Politik Dinasti dan Dinasti Politik Banten
Untuk lebih memahami politik dinasti di Indonesia ada baiknya kita mengamati kasus dinasti politik dan politik dinasti di Banten. Pembentukan dinasti politik di Banten sangat mencolok. Dari 8 Dati II di Banten, semua dikuasaai dinasti politik. 4 daerah dikuasai keluarga Chasan Sohib atau Dinasti Atut (Wabup Serang: Tatu Chasanah, Anak/adik Atut; Walkot Serang: Chaerul Jaman, anak/adik Atut; Wabup Pandeglang: Heryani, istri/ibu tiri Atut; sementara ibu tiri Atut yang lain, Ratna Komalasari menjadi anggota DPRD Serang, dan Walkot Tangsel: Airin Rahmi D, menantu/adik ipar Atut), dan puncaknya Propinsi Banten oleh sang Gubernur Atut, putri mahkota, sementara 4 daerah lagi dikuasai oleh dinasti2 daerah setempat. Pola terbentuknya dinasti politik di Banten tampaknya menjadi steriotip pembentukan dinasti politik daerah di Indonesia. Pada tahap awal seorang Kepala Daerah terpilih, langkah pertama yang dilakukan biasanya adalah memutasi atau mengganti pejabat lama dengan pendukung dan pengikutnya. Kemudian pada suatu ketika pada masa jabatannya ia akan membuat berbagai prosedur dan langkah yang memungkinkan ia dan pengikutnya (keluarganya) lebih mudah terekspos kepada masyarakat. Misalnya istri yang otomatis sebagai Ketua PKK dan atau mendorong anak, adik dan lain2 sebagai Ketua Kelompok Pemuda, pengurus organisasi2 poleksosbud atau bahkan menjadi pimpinan cabang suatu parpol tertentu dimana dengan bantuan fasilitas dan dana dari APBD mereka melakukan berbagai manuver (maneuvre) untuk meningkatkan citra sang Kepala Daerah dan keluarganya.

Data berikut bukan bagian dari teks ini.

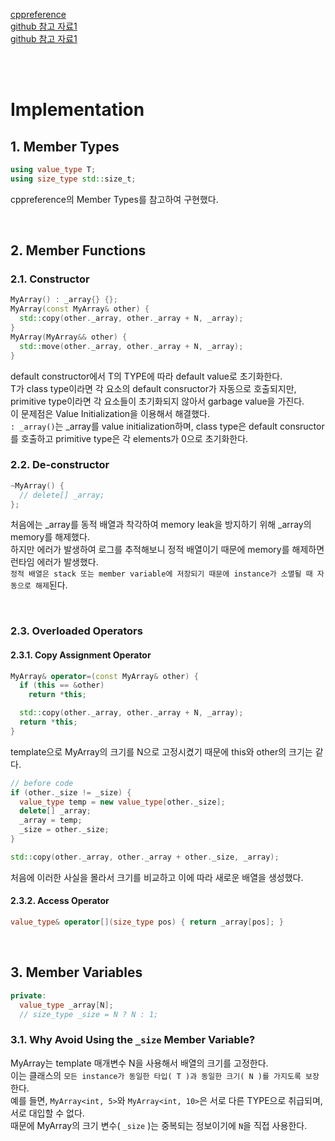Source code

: [ cppreference ](https://en.cppreference.com/w/cpp/container/array)   
[ github 참고 자료1 ](https://github.com/ardipazij/s21_containers/blob/main/src/array/array.h)   
[ github 참고 자료1 ](https://github.com/Creris/cpp_array/blob/master/Array.hpp)   

<br><br>

# Implementation

## 1. Member Types
```cpp
using value_type T;
using size_type std::size_t;
```
cppreference의 Member Types를 참고하여 구현했다.   

<br>

## 2. Member Functions
### 2.1. Constructor
```cpp
MyArray() : _array{} {};
MyArray(const MyArray& other) {
  std::copy(other._array, other._array + N, _array);
}
MyArray(MyArray&& other) {
  std::move(other._array, other._array + N, _array);
}
```
default constructor에서 T의 TYPE에 따라 default value로 초기화한다.   
T가 class type이라면 각 요소의 default consructor가 자동으로 호출되지만, primitive type이라면 각 요소들이 초기화되지 않아서 garbage value을 가진다.   
이 문제점은 Value Initialization을 이용해서 해결했다.   
`: _array()`는 _array를 value initialization하며, class type은 default consructor를 호출하고 primitive type은 각 elements가 0으로 초기화한다.   



### 2.2. De-constructor
```cpp
~MyArray() {
  // delete[] _array;
};
```
처음에는 _array를 동적 배열과 착각하여 memory leak을 방지하기 위해 _array의 memory를 해제했다.   
하지만 에러가 발생하여 로그를 추적해보니 정적 배열이기 때문에 memory를 해제하면 런타임 에러가 발생했다.   
`정적 배열은 stack 또는 member variable에 저장되기 때문에 instance가 소멸될 때 자동으로 해제`된다.   

<br>

### 2.3. Overloaded Operators
#### 2.3.1. Copy Assignment Operator
```cpp
MyArray& operator=(const MyArray& other) {
  if (this == &other)
    return *this;

  std::copy(other._array, other._array + N, _array);
  return *this;
}
```
template으로 MyArray의 크기를 N으로 고정시켰기 때문에 this와 other의 크기는 같다.   
```cpp
// before code
if (other._size != _size) {
  value_type temp = new value_type[other._size];
  delete[] _array;
  _array = temp;
  _size = other._size;
}

std::copy(other._array, other._array + other._size, _array);
```
처음에 이러한 사실을 몰라서 크기를 비교하고 이에 따라 새로운 배열을 생성했다.   

#### 2.3.2. Access Operator
```cpp
value_type& operator[](size_type pos) { return _array[pos]; }
```



<br>

## 3. Member Variables
```cpp
private:
  value_type _array[N];
  // size_type _size = N ? N : 1;
```
### 3.1. Why Avoid Using the `_size` Member Variable?
MyArray는 template 매개변수 N을 사용해서 배열의 크기를 고정한다.   
이는 클래스의 `모든 instance가 동일한 타입( T )과 동일한 크기( N )를 가지도록 보장`한다.   
예를 들면, `MyArray<int, 5>`와 `MyArray<int, 10>`은 서로 다른 TYPE으로 취급되며, 서로 대입할 수 없다.   
때문에 MyArray의 크기 변수( `_size` )는 중복되는 정보이기에 `N`을 직접 사용한다.   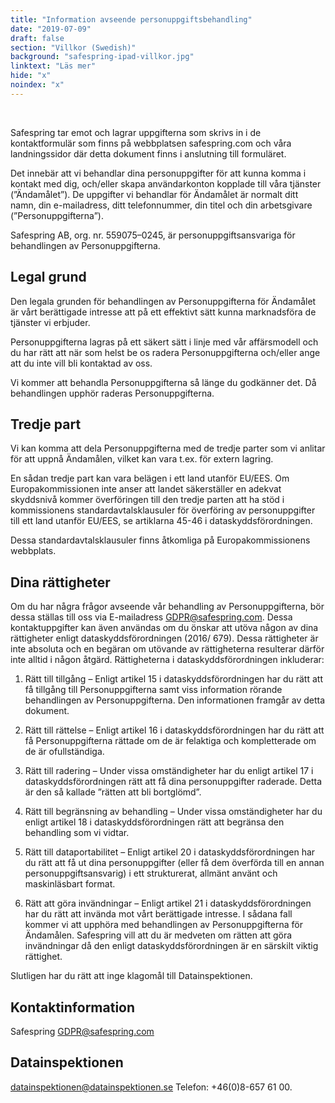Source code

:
 ```yaml
---
title: "Information avseende personuppgifts­­behandling"
date: "2019-07-09"
draft: false
section: "Villkor (Swedish)"
background: "safespring-ipad-villkor.jpg"
linktext: "Läs mer"
hide: "x"
noindex: "x"
---
```

<div class="ingress"><br><p>Safespring tar emot och lagrar uppgifterna som skrivs in i de kontaktformulär som finns på webbplatsen safespring.com och våra landningssidor där detta dokument finns i anslutning till formuläret.</p></div>

Det innebär att vi behandlar dina personuppgifter för att kunna komma i kontakt med dig, och/eller skapa användarkonton kopplade till våra tjänster (”Ändamålet”). De uppgifter vi behandlar för Ändamålet är normalt ditt namn, din e-mailadress, ditt telefonnummer, din titel och din arbetsgivare (”Personuppgifterna”).

Safespring AB, org. nr. 559075–0245, är personuppgiftsansvariga för behandlingen av Personuppgifterna.

## Legal grund
Den legala grunden för behandlingen av Personuppgifterna för Ändamålet är vårt berättigade intresse att på ett effektivt sätt kunna marknadsföra de tjänster vi erbjuder.

Personuppgifterna lagras på ett säkert sätt i linje med vår affärsmodell och du har rätt att när som helst be os radera Personuppgifterna och/eller ange att du inte vill bli kontaktad av oss.

Vi kommer att behandla Personuppgifterna så länge du godkänner det. Då behandlingen upphör raderas Personuppgifterna.

## Tredje part
Vi kan komma att dela Personuppgifterna med de tredje parter som vi anlitar för att uppnå Ändamålen, vilket kan vara t.ex. för extern lagring.

En sådan tredje part kan vara belägen i ett land utanför EU/EES. Om Europakommissionen inte anser att landet säkerställer en adekvat skyddsnivå kommer överföringen till den tredje parten att ha stöd i kommissionens standardavtalsklausuler för överföring av personuppgifter till ett land utanför EU/EES, se artiklarna 45-46 i dataskyddsförordningen.

Dessa standardavtalsklausuler finns åtkomliga på Europakommissionens webbplats.

## Dina rättigheter
Om du har några frågor avseende vår behandling av Personuppgifterna, bör dessa ställas till oss via E-mailadress GDPR@safespring.com. Dessa kontaktuppgifter kan även användas om du önskar att utöva någon av dina rättigheter enligt dataskyddsförordningen (2016/ 679). Dessa rättigheter är inte absoluta och en begäran om utövande av rättigheterna resulterar därför inte alltid i någon åtgärd. Rättigheterna i dataskyddsförordningen inkluderar:

1. Rätt till tillgång – Enligt artikel 15 i dataskyddsförordningen har du rätt att få tillgång till Personuppgifterna samt viss information rörande behandlingen av Personuppgifterna. Den informationen framgår av detta dokument.

2. Rätt till rättelse – Enligt artikel 16 i dataskyddsförordningen har du rätt att få Personuppgifterna rättade om de är felaktiga och kompletterade om de är ofullständiga.

3. Rätt till radering – Under vissa omständigheter har du enligt artikel 17 i dataskyddsförordningen rätt att få dina personuppgifter raderade. Detta är den så kallade ”rätten att bli bortglömd”.

4. Rätt till begränsning av behandling – Under vissa omständigheter har du enligt artikel 18 i dataskyddsförordningen rätt att begränsa den behandling som vi vidtar.

5. Rätt till dataportabilitet – Enligt artikel 20 i dataskyddsförordningen har du rätt att få ut dina personuppgifter (eller få dem överförda till en annan personuppgiftsansvarig) i ett strukturerat, allmänt använt och maskinläsbart format.

6. Rätt att göra invändningar – Enligt artikel 21 i dataskyddsförordningen har du rätt att invända mot vårt berättigade intresse. I sådana fall kommer vi att upphöra med behandlingen av Personuppgifterna för Ändamålen. Safespring vill att du är medveten om rätten att göra invändningar då den enligt dataskyddsförordningen är en särskilt viktig rättighet.

Slutligen har du rätt att inge klagomål till Datainspektionen.

## Kontaktinformation
Safespring
GDPR@safespring.com

## Datainspektionen
datainspektionen@datainspektionen.se
Telefon: +46(0)‭8-657 61 00.‬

Pembentukan dinasti Atut dimulai saat pemilihan Gubernur dan Wakil Gubernur, untuk Propinsi Banten yang baru berdiri, Tb Chasan Sohib, mengajukan anaknya Ratu Atut Chosiah, melalui Golkar mendampingi Joko Munandar, dari PPP sebagai Gubernur, dan memenangkan pemilihan yang waktu itu masih melalui DPRD. Ketika di tengah perjalanan Joko tersangkut korupsi dan dipenjara, maka Ratu Atut, otomatis menjadi Plt Gubernur Banten. Sesuai dengan pernyataan Ernesto Dal Bo, bahwa saat seorang pejabat memperoleh lebih banyak kekuasaan, segera ia akan mulai membangun suatu politik dinasti, maka mulailah cengkeraman Atut kedalam berbagai kekuasaan dan kegiatan poleksosbud di daerah Banten. Sesuai dengan teori Dal Bo tersebut dan pola pembentukan suatu dinasti yang diuraikan sebelumnya, segera dia mengganti para pejabat di Banten dengan para pendukungnya, dan secara agresif menempatkan kerabatnya untuk memegang pimpinan berbagai organisasi poleksosbud. Untuk masalah keuangan, sudah menjadi rahasia umum, Tb Chasan Sohib, sang ayah, yang sejak Orde Baru sudah dikenal kegiatannya sebagai rent seeker, dan dalam blog Goresan Pena, Rizal Muhammad, menyebutnya sebagai old predator, adalah penentu dari pelaksana proyek2 pembangunan di Banten, sehingga kemudian tidak aneh bila dia kemudian dijuluki atau bahka menyebut dirinya sebagai "Gubernur Jendral" Banten. Dengan dukungan keuangan yang kuat dan fasilitas birokrasi, segera saja jaringan dinasti Atut menggurita di Banten. Dibawah ini adalah gambaran jaringan dinasti Atut yang saya kutip dari blog Perhimpunan Pendidikan Demokrasi; Konstelasi, Edisi ke-31, April 2011:


Raja2 kecil lain di Banten adalah mereka yang saat ini menjadi penguasa di Kabupatan2; Tanggerang (Iskandar) dan Lebak (Jayabaya), Kota2; Cilegon (Safaat) dan Tenggerang (Wahidin Halim). Wahidin Halim, telah menjabat Walkot Tanggerang selama 2 periode, pastilah juga berusaha mencengkramkan kukunya disana, walau belum kelihatan. Tetapi dalam pilkada Tangsel ia mengorbitkan adiknya Suwandi untuk maju sebagai calon Walkot Tangsel, tetapi dikalahkan oleh Airin dari dinasti Atut.  Sedangkan Walkot Cilegon Iman Aryadi, adalah anak Aat Safaat, Walkot lama, yang kemudian menjadi tersangka korupsi. Iman juga dipersiapkan melalui kedudukannya sebagai pengurus partai Golkar Cilegon dan berbagai organisasi sosial lainnya.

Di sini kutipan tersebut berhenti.